WHAT THE TASK ASKS: Each line in the data must be reproduced as written, except for any picture.

(PROVIDED RECORDS Opens)

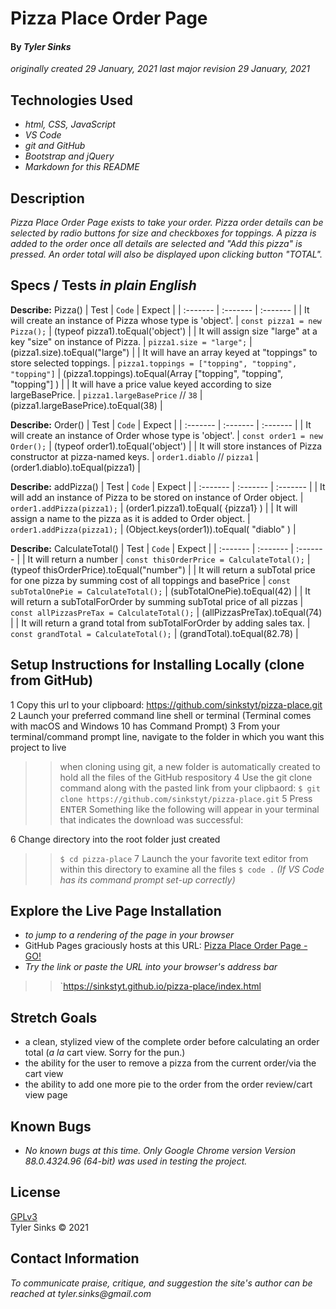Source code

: # Pizza Place Order Page

#### By _**Tyler Sinks**_
_originally created 29 January, 2021_
_last major revision 29 January, 2021_

## Technologies Used

* _html, CSS, JavaScript_
* _VS Code_
* _git and GitHub_
* _Bootstrap and jQuery_
* _Markdown for this README_

## Description
_Pizza Place Order Page exists to take your order. Pizza order details can be selected by radio buttons for size and checkboxes for toppings. A pizza is added to the order once all details are selected and "Add this pizza" is pressed. An order total will also be displayed upon clicking button "TOTAL"._

## Specs / Tests _in plain English_
**Describe:** Pizza()
| Test | `Code` | Expect |
| :------- | :------- | :------- |
| It will create an instance of Pizza whose type is 'object'. | `const pizza1 = new Pizza();` | (typeof pizza1).toEqual('object') |
| It will assign size "large" at a key "size" on instance of Pizza. | `pizza1.size = "large";` | (pizza1.size).toEqual("large") |
| It will have an array keyed at "toppings" to store selected toppings. | `pizza1.toppings = ["topping", "topping", "topping"]` | (pizza1.toppings).toEqual(Array ["topping", "topping", "topping"] ) |
| It will have a price value keyed according to size largeBasePrice. | `pizza1.largeBasePrice` // `38` | (pizza1.largeBasePrice).toEqual(38) |

**Describe:** Order()
| Test | `Code` | Expect |
| :------- | :------- | :------- |
| It will create an instance of Order whose type is 'object'. | `const order1 = new Order();` | (typeof order1).toEqual('object') |
| It will store instances of Pizza constructor at pizza-named keys. | `order1.diablo` // `pizza1` | (order1.diablo).toEqual(pizza1) |

**Describe:** addPizza()
| Test | `Code` | Expect |
| :------- | :------- | :------- |
| It will add an instance of Pizza to be stored on instance of Order object. | `order1.addPizza(pizza1);` | (order1.pizza1).toEqual( {pizza1} ) |
| It will assign a name to the pizza as it is added to Order object. | `order1.addPizza(pizza1);` | (Object.keys(order1)).toEqual( "diablo" ) |

**Describe:** CalculateTotal()
| Test | `Code` | Expect |
| :------- | :------- | :------- |
| It will return a number | `const thisOrderPrice = CalculateTotal();` | (typeof thisOrderPrice).toEqual("number") |
| It will return a subTotal price for one pizza by summing cost of all toppings and basePrice | `const subTotalOnePie = CalculateTotal();` | (subTotalOnePie).toEqual(42) |
| It will return a subTotalForOrder by summing subTotal price of all pizzas | `const allPizzasPreTax = CalculateTotal();` | (allPizzasPreTax).toEqual(74) |
| It will return a grand total from subTotalForOrder by adding sales tax. | `const grandTotal = CalculateTotal();` | (grandTotal).toEqual(82.78) |

## Setup Instructions for Installing Locally (clone from GitHub)
1 Copy this url to your clipboard: https://github.com/sinkstyt/pizza-place.git
2 Launch your preferred command line shell or terminal (Terminal comes with macOS and Windows 10 has Command Prompt)
3 From your terminal/command prompt line, navigate to the folder in which you want this project to live
> > when cloning using git, a new folder is automatically created to hold all the files of the GitHub respository
4 Use the git clone command along with the pasted link from your clipbaord:
> > `$ git clone https://github.com/sinkstyt/pizza-place.git`
5 Press <kbd>ENTER</kbd>
> > Something like the following will appear in your terminal that indicates the download was successful:

6 Change directory into the root folder just created
> > `$ cd pizza-place`
7 Launch the your favorite text editor from within this directory to examine all the files
> > `$ code .` _(If VS Code has its command prompt set-up correctly)_

## Explore the Live Page Installation
* _to jump to a rendering of the page in your browser_
* GitHub Pages graciously hosts at this URL: [Pizza Place Order Page - GO!](https://sinkstyt.github.io/pizza-place)
* _Try the link or paste the URL into your browser's address bar_
> > `https://sinkstyt.github.io/pizza-place/index.html

## Stretch Goals
* a clean, stylized view of the complete order before calculating an order total (_a la_ cart view. Sorry for the pun.)
* the ability for the user to remove a pizza from the current order/via the cart view
* the ability to add one more pie to the order from the order review/cart view page

## Known Bugs

* _No known bugs at this time. Only Google Chrome version Version 88.0.4324.96 (64-bit) was used in testing the project._

## License
[GPLv3](https://choosealicense.com/licenses/gpl-3.0/)\
Tyler Sinks &copy; 2021

## Contact Information

_To communicate praise, critique, and suggestion_
_the site's author can be reached at tyler.sinks@gmail.com_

(PROVIDED RECORDS Closes)

EXERCISE RESULT:
Source code

: # Pizza Place Order Page

#### By _**Tyler Sinks**_
_originally created 29 January, 2021_
_last major revision 29 January, 2021_

## Technologies Used

* _html, CSS, JavaScript_
* _VS Code_
* _git and GitHub_
* _Bootstrap and jQuery_
* _Markdown for this README_

## Description
_Pizza Place Order Page exists to take your order. Pizza order details can be selected by radio buttons for size and checkboxes for toppings. A pizza is added to the order once all details are selected and "Add this pizza" is pressed. An order total will also be displayed upon clicking button "TOTAL"._

## Specs / Tests _in plain English_
**Describe:** Pizza()
| Test | `Code` | Expect |
| :------- | :------- | :------- |
| It will create an instance of Pizza whose type is 'object'. | `const pizza1 = new Pizza();` | (typeof pizza1).toEqual('object') |
| It will assign size "large" at a key "size" on instance of Pizza. | `pizza1.size = "large";` | (pizza1.size).toEqual("large") |
| It will have an array keyed at "toppings" to store selected toppings. | `pizza1.toppings = ["topping", "topping", "topping"]` | (pizza1.toppings).toEqual(Array ["topping", "topping", "topping"] ) |
| It will have a price value keyed according to size largeBasePrice. | `pizza1.largeBasePrice` // `38` | (pizza1.largeBasePrice).toEqual(38) |

**Describe:** Order()
| Test | `Code` | Expect |
| :------- | :------- | :------- |
| It will create an instance of Order whose type is 'object'. | `const order1 = new Order();` | (typeof order1).toEqual('object') |
| It will store instances of Pizza constructor at pizza-named keys. | `order1.diablo` // `pizza1` | (order1.diablo).toEqual(pizza1) |

**Describe:** addPizza()
| Test | `Code` | Expect |
| :------- | :------- | :------- |
| It will add an instance of Pizza to be stored on instance of Order object. | `order1.addPizza(pizza1);` | (order1.pizza1).toEqual( {pizza1} ) |
| It will assign a name to the pizza as it is added to Order object. | `order1.addPizza(pizza1);` | (Object.keys(order1)).toEqual( "diablo" ) |

**Describe:** CalculateTotal()
| Test | `Code` | Expect |
| :------- | :------- | :------- |
| It will return a number | `const thisOrderPrice = CalculateTotal();` | (typeof thisOrderPrice).toEqual("number") |
| It will return a subTotal price for one pizza by summing cost of all toppings and basePrice | `const subTotalOnePie = CalculateTotal();` | (subTotalOnePie).toEqual(42) |
| It will return a subTotalForOrder by summing subTotal price of all pizzas | `const allPizzasPreTax = CalculateTotal();` | (allPizzasPreTax).toEqual(74) |
| It will return a grand total from subTotalForOrder by adding sales tax. | `const grandTotal = CalculateTotal();` | (grandTotal).toEqual(82.78) |

## Setup Instructions for Installing Locally (clone from GitHub)
1 Copy this url to your clipboard: https://github.com/sinkstyt/pizza-place.git
2 Launch your preferred command line shell or terminal (Terminal comes with macOS and Windows 10 has Command Prompt)
3 From your terminal/command prompt line, navigate to the folder in which you want this project to live
> > when cloning using git, a new folder is automatically created to hold all the files of the GitHub respository
4 Use the git clone command along with the pasted link from your clipbaord:
> > `$ git clone https://github.com/sinkstyt/pizza-place.git`
5 Press <kbd>ENTER</kbd>
> > Something like the following will appear in your terminal that indicates the download was successful:

6 Change directory into the root folder just created
> > `$ cd pizza-place`
7 Launch the your favorite text editor from within this directory to examine all the files
> > `$ code .` _(If VS Code has its command prompt set-up correctly)_

## Explore the Live Page Installation
* _to jump to a rendering of the page in your browser_
* GitHub Pages graciously hosts at this URL: [Pizza Place Order Page - GO!](https://sinkstyt.github.io/pizza-place)
* _Try the link or paste the URL into your browser's address bar_
> > `https://sinkstyt.github.io/pizza-place/index.html

## Stretch Goals
* a clean, stylized view of the complete order before calculating an order total (_a la_ cart view. Sorry for the pun.)
* the ability for the user to remove a pizza from the current order/via the cart view
* the ability to add one more pie to the order from the order review/cart view page

## Known Bugs

* _No known bugs at this time. Only Google Chrome version Version 88.0.4324.96 (64-bit) was used in testing the project._

## License
[GPLv3](https://choosealicense.com/licenses/gpl-3.0/)\
Tyler Sinks &copy; 2021

## Contact Information

_To communicate praise, critique, and suggestion_
_the site's author can be reached at tyler.sinks@gmail.com_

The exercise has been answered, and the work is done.